## Your objective
Repeat the entries in full. Each line must match exactly.

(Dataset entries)
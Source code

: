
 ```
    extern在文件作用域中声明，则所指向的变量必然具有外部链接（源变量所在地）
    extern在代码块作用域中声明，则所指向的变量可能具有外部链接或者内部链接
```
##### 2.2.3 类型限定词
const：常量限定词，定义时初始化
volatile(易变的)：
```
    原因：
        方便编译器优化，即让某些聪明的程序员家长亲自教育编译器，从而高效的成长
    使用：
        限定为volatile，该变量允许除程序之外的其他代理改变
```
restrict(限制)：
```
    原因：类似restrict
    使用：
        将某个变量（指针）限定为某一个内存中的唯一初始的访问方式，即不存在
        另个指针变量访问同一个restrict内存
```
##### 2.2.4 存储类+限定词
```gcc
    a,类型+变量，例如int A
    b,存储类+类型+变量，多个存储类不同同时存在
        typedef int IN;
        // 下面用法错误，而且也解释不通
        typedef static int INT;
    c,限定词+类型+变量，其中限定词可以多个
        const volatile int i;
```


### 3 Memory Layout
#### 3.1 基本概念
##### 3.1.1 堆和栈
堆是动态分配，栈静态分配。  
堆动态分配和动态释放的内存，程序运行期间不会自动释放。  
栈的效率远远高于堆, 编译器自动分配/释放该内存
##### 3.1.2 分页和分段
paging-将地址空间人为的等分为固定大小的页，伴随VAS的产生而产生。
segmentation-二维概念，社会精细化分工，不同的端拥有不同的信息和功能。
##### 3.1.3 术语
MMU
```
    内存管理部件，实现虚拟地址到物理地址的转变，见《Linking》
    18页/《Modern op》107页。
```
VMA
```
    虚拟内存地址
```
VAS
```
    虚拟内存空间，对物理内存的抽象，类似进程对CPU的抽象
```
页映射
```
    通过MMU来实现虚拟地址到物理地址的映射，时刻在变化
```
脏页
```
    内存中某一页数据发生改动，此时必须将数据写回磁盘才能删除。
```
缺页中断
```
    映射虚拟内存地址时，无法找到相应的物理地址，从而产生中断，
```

## Answer box
Source code

:
 ```
    extern在文件作用域中声明，则所指向的变量必然具有外部链接（源变量所在地）
    extern在代码块作用域中声明，则所指向的变量可能具有外部链接或者内部链接
```
##### 2.2.3 类型限定词
const：常量限定词，定义时初始化
volatile(易变的)：
```
    原因：
        方便编译器优化，即让某些聪明的程序员家长亲自教育编译器，从而高效的成长
    使用：
        限定为volatile，该变量允许除程序之外的其他代理改变
```
restrict(限制)：
```
    原因：类似restrict
    使用：
        将某个变量（指针）限定为某一个内存中的唯一初始的访问方式，即不存在
        另个指针变量访问同一个restrict内存
```
##### 2.2.4 存储类+限定词
```gcc
    a,类型+变量，例如int A
    b,存储类+类型+变量，多个存储类不同同时存在
        typedef int IN;
        // 下面用法错误，而且也解释不通
        typedef static int INT;
    c,限定词+类型+变量，其中限定词可以多个
        const volatile int i;
```


### 3 Memory Layout
#### 3.1 基本概念
##### 3.1.1 堆和栈
堆是动态分配，栈静态分配。  
堆动态分配和动态释放的内存，程序运行期间不会自动释放。  
栈的效率远远高于堆, 编译器自动分配/释放该内存
##### 3.1.2 分页和分段
paging-将地址空间人为的等分为固定大小的页，伴随VAS的产生而产生。
segmentation-二维概念，社会精细化分工，不同的端拥有不同的信息和功能。
##### 3.1.3 术语
MMU
```
    内存管理部件，实现虚拟地址到物理地址的转变，见《Linking》
    18页/《Modern op》107页。
```
VMA
```
    虚拟内存地址
```
VAS
```
    虚拟内存空间，对物理内存的抽象，类似进程对CPU的抽象
```
页映射
```
    通过MMU来实现虚拟地址到物理地址的映射，时刻在变化
```
脏页
```
    内存中某一页数据发生改动，此时必须将数据写回磁盘才能删除。
```
缺页中断
```
    映射虚拟内存地址时，无法找到相应的物理地址，从而产生中断，
```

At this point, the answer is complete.